# Anyone ever see a Jointmaker Pro before?



## anotherBob (Oct 28, 2009)

Jointmaker Pro In Action
Jointmaker Pro In Action | John's Blog



















Man, does it ever look interesting... you could use the table saw inside... at night... with the kids in the other room, never bothered.

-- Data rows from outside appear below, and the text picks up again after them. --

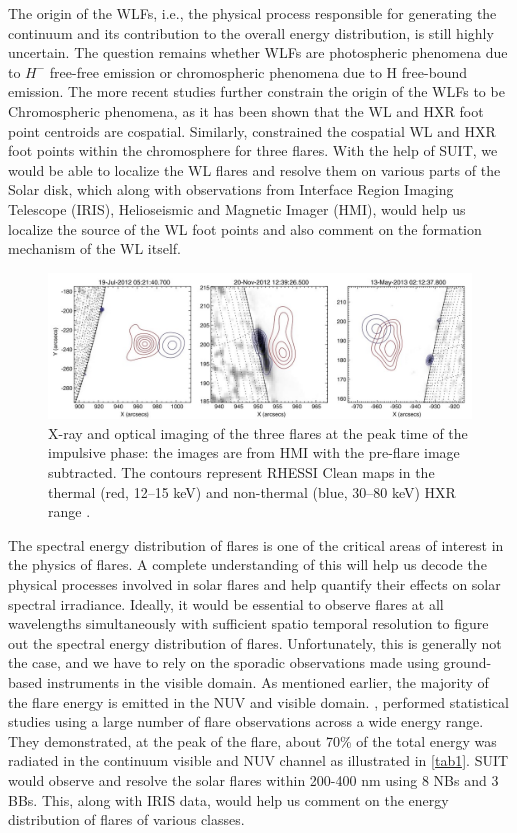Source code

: {The origin of the WLFs, i.e., the physical process responsible for generating the continuum and its contribution to the overall energy distribution, is still highly uncertain. The question remains whether WLFs are photospheric phenomena due to $H^{-}$ free-free emission or chromospheric phenomena due to H free-bound emission. The more recent studies further constrain the origin of the WLFs to be Chromospheric phenomena, as it has been shown that the WL and HXR foot point centroids are cospatial. Similarly, \cite{krucker15} constrained the cospatial WL and HXR foot points within the chromosphere for three flares. With the help of SUIT, we would be able to localize the WL flares and resolve them on various parts of the Solar disk, which along with observations from Interface Region Imaging Telescope (IRIS), Helioseismic and Magnetic Imager (HMI), would help us localize the source of the WL foot points and also comment on the formation mechanism of the WL itself.

\begin{figure}
    \centering
    \includegraphics[width = \linewidth]{Figures/Krucker_2015_ApJ_802_19_page-0004.jpg}
    \caption{X-ray and optical imaging of the three flares at the peak time of the impulsive phase: the images are from HMI with the pre-flare image subtracted. The contours represent RHESSI Clean maps in the thermal (red, 12–15 keV) and non-thermal (blue, 30–80 keV) HXR range \citep{krucker15}.}
    \label{fig1}
\end{figure}

The spectral energy distribution of flares is one of the critical areas of interest in the physics of flares. A complete understanding of this will help us decode the physical processes involved in solar flares and help quantify their effects on solar spectral irradiance. Ideally, it would be essential to observe flares at all wavelengths simultaneously with sufficient spatio temporal resolution to figure out the spectral energy distribution of flares. Unfortunately, this is generally not the case, and we have to rely on the sporadic observations made using ground-based instruments in the visible domain. As mentioned earlier, the majority of the flare energy is emitted in the NUV and visible domain. \cite{kretzschmar10,kretzschmar11}, performed statistical studies using a large number of flare observations across a wide energy range. They demonstrated, at the peak of the flare, about 70\% of the total energy was radiated in the continuum visible and NUV channel as illustrated in \ref{tab1}. SUIT would observe and resolve the solar flares within 200-400 nm using 8 NBs and 3 BBs. This, along with IRIS data, would help us comment on the energy distribution of flares of various classes.

}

just saw this the first time, so it's new to me... didn't know if anyone here has one.


----------



## curiousgeorge (Nov 6, 2006)

Yeah, Bob. That is a neat tool, but my bank wouldn't loan me enough on my house to get one.


----------



## AxlMyk (Jun 13, 2006)

Awful lot of money for a hand miter saw.


----------



## anotherBob (Oct 28, 2009)

curiousgeorge and AxlMyk, ya, I hear you... it is spendy, but most of the stuff at Bridge City Tools is too. Very high quality stuff, but don't think they are targeting your typical Walmart/Home Depot woodworkers in general.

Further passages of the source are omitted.